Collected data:
★ ★ ★

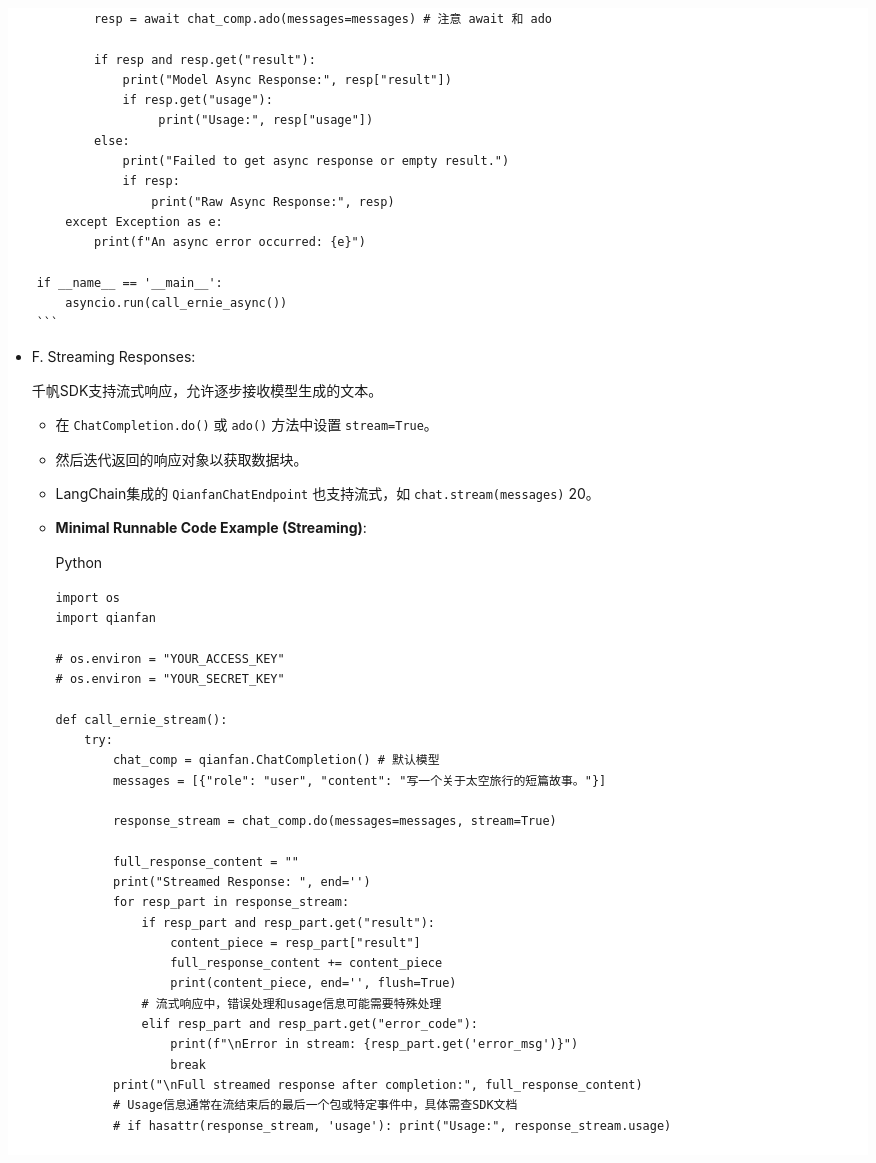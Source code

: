                 resp = await chat_comp.ado(messages=messages) # 注意 await 和 ado
        
                if resp and resp.get("result"):
                    print("Model Async Response:", resp["result"])
                    if resp.get("usage"):
                         print("Usage:", resp["usage"])
                else:
                    print("Failed to get async response or empty result.")
                    if resp:
                        print("Raw Async Response:", resp)
            except Exception as e:
                print(f"An async error occurred: {e}")
        
        if __name__ == '__main__':
            asyncio.run(call_ernie_async())
        ```
        
- F. Streaming Responses:
    
    千帆SDK支持流式响应，允许逐步接收模型生成的文本。
    
    - 在 `ChatCompletion.do()` 或 `ado()` 方法中设置 `stream=True`。
    - 然后迭代返回的响应对象以获取数据块。
    - LangChain集成的 `QianfanChatEndpoint` 也支持流式，如 `chat.stream(messages)` 20。
    - **Minimal Runnable Code Example (Streaming)**:
        
        Python
        
        ```
        import os
        import qianfan
        
        # os.environ = "YOUR_ACCESS_KEY"
        # os.environ = "YOUR_SECRET_KEY"
        
        def call_ernie_stream():
            try:
                chat_comp = qianfan.ChatCompletion() # 默认模型
                messages = [{"role": "user", "content": "写一个关于太空旅行的短篇故事。"}]
        
                response_stream = chat_comp.do(messages=messages, stream=True)
        
                full_response_content = ""
                print("Streamed Response: ", end='')
                for resp_part in response_stream:
                    if resp_part and resp_part.get("result"):
                        content_piece = resp_part["result"]
                        full_response_content += content_piece
                        print(content_piece, end='', flush=True)
                    # 流式响应中，错误处理和usage信息可能需要特殊处理
                    elif resp_part and resp_part.get("error_code"):
                        print(f"\nError in stream: {resp_part.get('error_msg')}")
                        break
                print("\nFull streamed response after completion:", full_response_content)
                # Usage信息通常在流结束后的最后一个包或特定事件中，具体需查SDK文档
                # if hasattr(response_stream, 'usage'): print("Usage:", response_stream.usage)
        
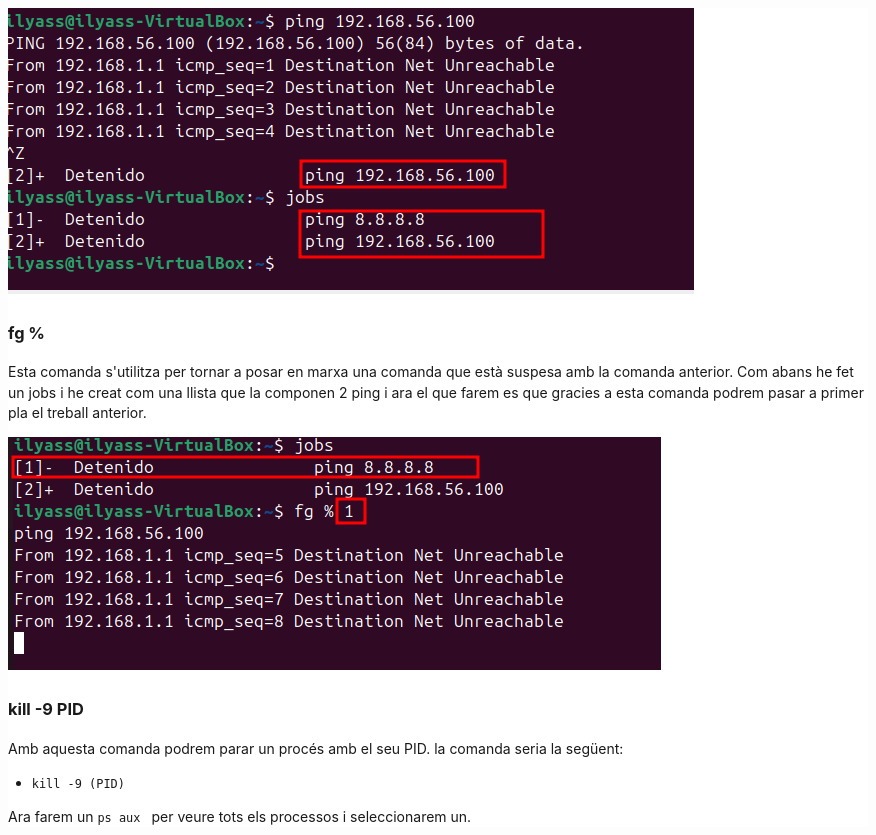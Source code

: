 ![Comanda](./imatges/imatge138.png)


### fg %

Esta comanda s'utilitza per tornar a posar en marxa una comanda que està suspesa amb la comanda anterior.
Com abans he fet un jobs i he creat com una llista que la componen 2 ping i ara el que farem es que gracies a esta comanda podrem pasar a primer pla el treball anterior.

![Comanda](./imatges/imatge139.png)

### kill -9 PID

Amb aquesta comanda podrem parar un procés amb el seu PID. la comanda seria la següent:

* `kill -9 (PID)`

Ara farem un `ps aux ` per veure tots els processos i seleccionarem un.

★ ★ ★

Exercise: The line containing "asyncio.run(call_ernie_async())" marks where the copy ends; print every line before it from the start of the records, and that line too, but no pictures.

Exercise answer:
Source code

:                 resp = await chat_comp.ado(messages=messages) # 注意 await 和 ado
        
                if resp and resp.get("result"):
                    print("Model Async Response:", resp["result"])
                    if resp.get("usage"):
                         print("Usage:", resp["usage"])
                else:
                    print("Failed to get async response or empty result.")
                    if resp:
                        print("Raw Async Response:", resp)
            except Exception as e:
                print(f"An async error occurred: {e}")
        
        if __name__ == '__main__':
            asyncio.run(call_ernie_async())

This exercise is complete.